The mTOR kinase is the central component of a pathway controls growth in eukaryotes and is deregulated in common human diseases like cancer, diabetes, and autism. mTOR is part of two distinct protein complexes, mTOR Complex 1 (mTORCI) and 2 (mT0RC2). mTORCI contains mTOR, mLSTS, raptor, and PRAS40, is partially sensitive to rapamycin, and controls cell size through translational regulators like S6K1 and 4E-BP1. mT0RC2 also contains mTOR and mLSTS, but, instead of raptor and PRAS40, it contains rictor, mSin1, and protor. We know less about mT0RC2 than mTORCI but it is now accepted that mT0RC2 is an activating kinase for Akt/PKB and SGK and therefore part of the PI3K pathway that controls cell survival, proliferation, and metabolism. Recently, we discovered that DEPTOR, a protein of previously unknown function, interacts directly with mTOR and inhibits mTORCI and mT0RC2 signaling in cells. DEPTOR protein levels are highly regulated by the same growth stimuli and stresses that regulate mTORCI and mTORC2. Overexpression of DEPTOR inhibits mTORCI signaling, which, in turn, activates the PI3K pathway by suppressing a known inhibitory feedback from mTORCI to PI3K. In cancers like Multiple Myeloma, DEPTOR is highly overexpressed and the resulting activation of PI3K is a new mechanism for promoting cell survival. Our goals continue to be to: (1) understand how DEPTOR inhibits mTORCI and mTORC2 signaling, particularly by incorporating a new concept we call 'substrate quality'; (2) understand the molecular mechanisms that regulate the expression of DEPTOR and determine how DEPTOR is affected by cancer-associated mTOR mutations; and (3) determine the in vivo role of DEPTOR and RagA in the mTORCI and mTORCI pathways and in controlling growth and organismal metabolism, particularly when animals are challenged with a high-fat diet. We will use a multi-disciplinary approach that exploits the tools of biochemistry, molecular biology, proteomics, CRISPR-genome editing, and engineered mouse models. Our results are likely to have important consequences for our understanding of the clinically important mTOR pathway and the signaling mechanisms we uncover may serve in the future as targets for drug development.

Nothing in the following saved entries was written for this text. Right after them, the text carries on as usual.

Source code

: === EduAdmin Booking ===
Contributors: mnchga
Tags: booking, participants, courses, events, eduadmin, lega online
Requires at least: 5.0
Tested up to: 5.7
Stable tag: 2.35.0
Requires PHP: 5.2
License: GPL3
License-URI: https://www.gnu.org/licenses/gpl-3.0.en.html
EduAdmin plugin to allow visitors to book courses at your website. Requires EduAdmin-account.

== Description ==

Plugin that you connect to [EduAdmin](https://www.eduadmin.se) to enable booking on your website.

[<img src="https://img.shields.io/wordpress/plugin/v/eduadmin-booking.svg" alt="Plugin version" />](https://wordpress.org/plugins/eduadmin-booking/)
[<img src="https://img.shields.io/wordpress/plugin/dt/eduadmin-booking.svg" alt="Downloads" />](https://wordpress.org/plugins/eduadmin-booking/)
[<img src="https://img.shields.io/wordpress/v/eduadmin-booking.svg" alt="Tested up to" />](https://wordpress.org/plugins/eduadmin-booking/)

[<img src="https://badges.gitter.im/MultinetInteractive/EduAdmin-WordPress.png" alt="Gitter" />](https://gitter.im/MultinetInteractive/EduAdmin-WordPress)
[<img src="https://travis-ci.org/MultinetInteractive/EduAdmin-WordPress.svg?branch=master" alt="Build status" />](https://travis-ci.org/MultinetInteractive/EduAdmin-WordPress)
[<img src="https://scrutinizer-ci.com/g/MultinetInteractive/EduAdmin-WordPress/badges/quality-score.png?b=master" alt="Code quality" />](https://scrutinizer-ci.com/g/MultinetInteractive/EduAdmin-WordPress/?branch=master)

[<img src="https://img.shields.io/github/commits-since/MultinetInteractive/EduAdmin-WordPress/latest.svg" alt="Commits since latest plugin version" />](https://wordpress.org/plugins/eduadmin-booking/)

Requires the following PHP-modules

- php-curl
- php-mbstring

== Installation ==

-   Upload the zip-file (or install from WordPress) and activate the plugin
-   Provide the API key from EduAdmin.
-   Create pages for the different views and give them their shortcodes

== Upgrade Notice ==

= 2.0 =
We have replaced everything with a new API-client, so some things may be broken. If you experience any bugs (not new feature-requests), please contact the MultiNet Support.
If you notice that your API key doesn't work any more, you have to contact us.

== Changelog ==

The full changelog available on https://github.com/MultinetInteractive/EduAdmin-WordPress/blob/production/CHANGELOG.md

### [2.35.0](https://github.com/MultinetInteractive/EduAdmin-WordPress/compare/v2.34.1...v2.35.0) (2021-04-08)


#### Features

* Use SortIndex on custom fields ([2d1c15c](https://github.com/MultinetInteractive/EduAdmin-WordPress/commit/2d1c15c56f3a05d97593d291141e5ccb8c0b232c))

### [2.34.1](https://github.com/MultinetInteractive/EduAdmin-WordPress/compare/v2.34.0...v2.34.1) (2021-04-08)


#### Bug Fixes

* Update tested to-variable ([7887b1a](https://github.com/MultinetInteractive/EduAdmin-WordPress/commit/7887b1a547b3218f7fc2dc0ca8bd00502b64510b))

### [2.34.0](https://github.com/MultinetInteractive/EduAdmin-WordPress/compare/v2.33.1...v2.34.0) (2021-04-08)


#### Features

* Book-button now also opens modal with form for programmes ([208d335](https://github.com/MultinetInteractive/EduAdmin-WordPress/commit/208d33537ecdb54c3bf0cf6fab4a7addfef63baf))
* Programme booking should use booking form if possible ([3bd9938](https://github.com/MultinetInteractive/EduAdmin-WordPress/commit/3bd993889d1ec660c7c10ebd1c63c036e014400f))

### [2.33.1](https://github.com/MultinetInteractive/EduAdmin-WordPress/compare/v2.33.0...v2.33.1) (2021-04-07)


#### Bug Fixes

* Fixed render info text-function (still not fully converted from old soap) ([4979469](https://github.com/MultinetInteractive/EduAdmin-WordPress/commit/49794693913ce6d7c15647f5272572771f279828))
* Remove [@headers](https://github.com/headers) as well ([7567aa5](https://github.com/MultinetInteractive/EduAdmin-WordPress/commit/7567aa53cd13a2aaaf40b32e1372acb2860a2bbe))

mTOR 激酶是控制真核生物生长途径的核心成分，并且在真核生物中失调。 人类常见疾病，如癌症、糖尿病和自闭症。 mTOR 是两种不同蛋白质复合物的一部分， mTOR 复合物 1 (mTORCI) 和 2 (mT0RC2)。 mTORCI 包含 mTOR、mLSTS、raptor 和 PRAS40，是 对雷帕霉素部分敏感，并通过 S6K1 和 4E-BP1 等翻译调节因子控制细胞大小。 mT0RC2 还包含 mTOR 和 mLSTS，但是它包含 rictor、mSin1 和 ，而不是 raptor 和 PRAS40 普罗托尔。我们对 mT0RC2 的了解少于 mTORCI，但现在人们普遍认为 mT0RC2 是一种激活剂。 Akt/PKB 和 SGK 激酶，因此是控制细胞存活、增殖的 PI3K 通路的一部分， 和新陈代谢。最近，我们发现 DEPTOR（一种以前未知功能的蛋白质）与 直接与 mTOR 结合并抑制细胞中的 mTORCI 和 mT0RC2 信号传导。 DEPTOR 蛋白水平很高 受调节 mTORCI 和 mTORC2 的相同生长刺激和应激调节。过度表达 DEPTOR 抑制 mTORCI 信号传导，而 mTORCI 信号传导又通过抑制已知的 PI3K 通路来激活 PI3K 通路。 mTORCI 到 PI3K 的抑制反馈。在多发性骨髓瘤等癌症中，DEPTOR 高度 PI3K 的过度表达和由此产生的激活是促进细胞存活的新机制。我们的目标 继续：（1）了解 DEPTOR 如何抑制 mTORCI 和 mTORC2 信号传导，特别是通过 纳入我们称之为“基材质量”的新概念； (2)了解其分子机制 调节 DEPTOR 的表达并确定 DEPTOR 如何受到癌症相关 mTOR 的影响 突变； (3)确定DEPTOR和RagA在mTORCI和mTORCI通路中的体内作用 以及控制生长和有机体代谢，特别是当动物面临高脂肪挑战时 饮食。我们将采用多学科方法，利用生物化学、分子生物学等工具 生物学、蛋白质组学、CRISPR 基因组编辑和工程小鼠模型。我们的结果很可能是 对于我们理解临床上重要的 mTOR 通路和信号传导具有重要意义 我们发现的机制可能在未来作为药物开发的目标。